Which national emergency vet hospital networks pay the most?

VEG (Veterinary Emergency Group) is widely reported to lead on technician hourly base in the markets where it operates. BluePearl and Ethos pay competitively, particularly at flagship specialty hospitals in major metros. MedVet and AmeriVet are competitive in their regional markets. Independent regional emergency groups often match or exceed national chain pay in tight labor markets.

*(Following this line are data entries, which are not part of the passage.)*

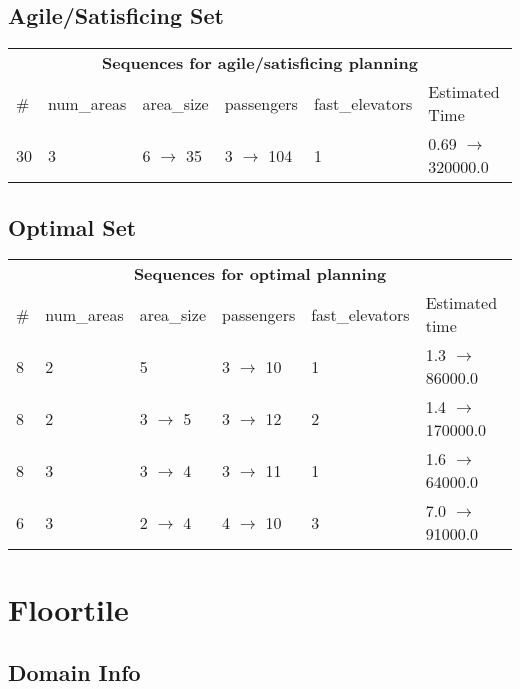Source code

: \documentclass{article}
\begin{document}
                         \subsection*{Agile/Satisficing Set}

                        \begin{center}
                        \begin{tabular}{l|l|l|l|l|l}
                        \multicolumn{6}{c}{\bf \large Sequences for agile/satisficing planning}\\
                        \# & num\_areas & area\_size & passengers & fast\_elevators & Estimated Time\\\midrule
                        30&3&6 $\rightarrow$ 35&3 $\rightarrow$ 104&1&0.69 $\rightarrow$ 320000.0
                        \end{tabular}
                        \end{center}
                    
                            \subsection*{Optimal Set}

                            \begin{center}
                            \begin{tabular}{l|l|l|l|l|l}
                            \multicolumn{6}{c}{\bf \large Sequences for optimal planning}\\
                            \# & num\_areas & area\_size & passengers & fast\_elevators & Estimated time\\\midrule
                            8&2&5&3 $\rightarrow$ 10&1&1.3 $\rightarrow$ 86000.0\\
8&2&3 $\rightarrow$ 5&3 $\rightarrow$ 12&2&1.4 $\rightarrow$ 170000.0\\
8&3&3 $\rightarrow$ 4&3 $\rightarrow$ 11&1&1.6 $\rightarrow$ 64000.0\\
6&3&2 $\rightarrow$ 4&4 $\rightarrow$ 10&3&7.0 $\rightarrow$ 91000.0
                            \end{tabular}
                            \end{center}
                    \newpage \section{Floortile}
                    \subsection*{Domain Info}
\end{document}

How do shift differentials work?

Each differential is added to the base hourly rate for hours actually worked in that category. Night differential typically applies to all hours between 6pm and 6am (some employers use 7pm to 7am). Weekend differential applies to hours between Friday 6pm and Sunday midnight (varies by employer). Holiday premium is 1.5x to 2x base rate for designated federal holidays. Differentials stack: a Saturday overnight shift earns night plus weekend differential simultaneously.

Is on-call standby paid separately from active shift work?

Yes at most large employers. On-call standby (the technician carries the pager and must respond within a defined window if called in) is typically paid at $2 to $5 per hour of standby time, with active call-in hours billed at base rate plus any applicable shift differentials. Smaller practices may offer a flat call-in stipend rather than hourly standby pay.

Are ER vet techs full-time or shift-based?

Most ER positions are full-time with compressed scheduling: three 12-hour shifts per week (36 hours) or four 10-hour shifts. Per-diem and PRN positions are also common at most emergency hospitals, paid at higher hourly rates ($28 to $42 per hour) without benefits. Many ER techs work a full-time base position at one hospital plus per-diem shifts elsewhere for additional income.